Growth factors in the transforming growth factor-beta (TGF-β) superfamily are unified by polypeptide structure, functional with a broad range of target cells that facilitate cellular proliferation, differentiation, extracellular matrix production, and embryonic development. The TGF-β family, particularly isoforms 1–3 (TGFβ1–3), are implicated in cartilage and bone regeneration ^[1][6].
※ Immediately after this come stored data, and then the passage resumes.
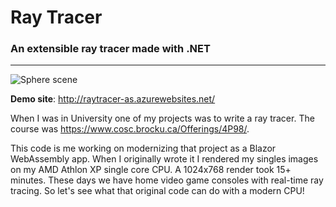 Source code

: # Ray Tracer
### An extensible ray tracer made with .NET
***

![Sphere scene](https://i.imgur.com/0jIxjwGl.png)

**Demo site**: http://raytracer-as.azurewebsites.net/

When I was in University one of my projects was to write a ray tracer. The course was https://www.cosc.brocku.ca/Offerings/4P98/.

This code is me working on modernizing that project as a Blazor WebAssembly app.
When I originally wrote it I rendered my singles images on my AMD Athlon XP single core CPU. A 1024x768 render took 15+ minutes.
These days we have home video game consoles with real-time ray tracing. So let's see what that original code can do with a modern CPU!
TGFβ1 is explicitly an inducer of osteoblast differentiation during bone reformation. The downstream signaling of TGFβ1 involves the p38 mitogen-activated protein kinase (MAPK), extracellular signal-regulated kinase (ERK), and stress-activated protein kinase/c-Jun NH(2)-terminal kinase (SAPK/JNK) pathways, all active mediators in mesenchymal stem cell differentiation ^[2][7]. When released from platelets after blood clot formation at the site of bone injury, TGFβ1–3 binds to type 2 heteromeric receptors, which phosphorylate type 1 heteromeric receptors. Subsequent phosphorylation of specific Smad proteins acting as transcription regulators can induce collagen type 2 and proteoglycan synthesis or secretions associated with ossification of the soft callus ^[3][4][8,9].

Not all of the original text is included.